- Task to complete -
Repeat the records below verbatim and include no pictures.
[Exercise materials]
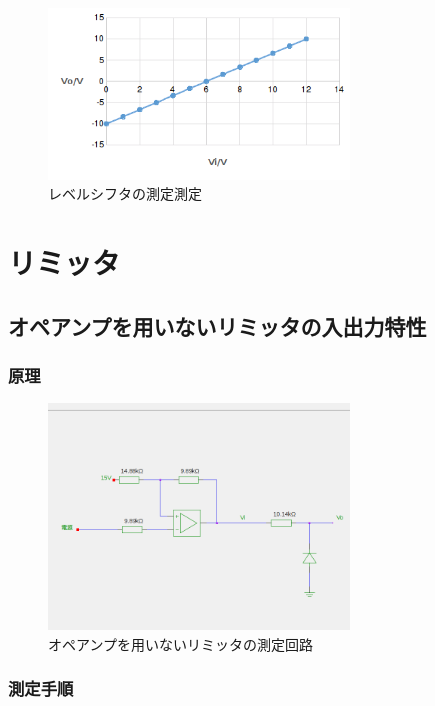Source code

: \documentclass[11pt,a4j]{jsarticle}
\begin{document}
   \begin{figure}[htbp]
  \centering
  \includegraphics[width=8cm,clip]{1_0.png}
  \caption{レベルシフタの測定測定}
  \label{fig:1_0}
 \end{figure}%
   
 \section{リミッタ}
  \subsection{オペアンプを用いないリミッタの入出力特性}
   \subsubsection{原理}
    
    \begin{figure}[htbp]
  \centering
  \includegraphics[width=8cm,clip]{noamp_tokusei.png}
  \caption{オペアンプを用いないリミッタの測定回路}
  \label{fig:noamp_tokusei}
 \end{figure}%
    
   \subsubsection{測定手順}
    
    
\end{document}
[/Exercise materials]
- Task response -
Source code

: \documentclass[11pt,a4j]{jsarticle}
\begin{document}
   \begin{figure}[htbp]
  \centering
  \includegraphics[width=8cm,clip]{1_0.png}
  \caption{レベルシフタの測定測定}
  \label{fig:1_0}
 \end{figure}%
   
 \section{リミッタ}
  \subsection{オペアンプを用いないリミッタの入出力特性}
   \subsubsection{原理}
    
    \begin{figure}[htbp]
  \centering
  \includegraphics[width=8cm,clip]{noamp_tokusei.png}
  \caption{オペアンプを用いないリミッタの測定回路}
  \label{fig:noamp_tokusei}
 \end{figure}%
    
   \subsubsection{測定手順}
    
    
\end{document}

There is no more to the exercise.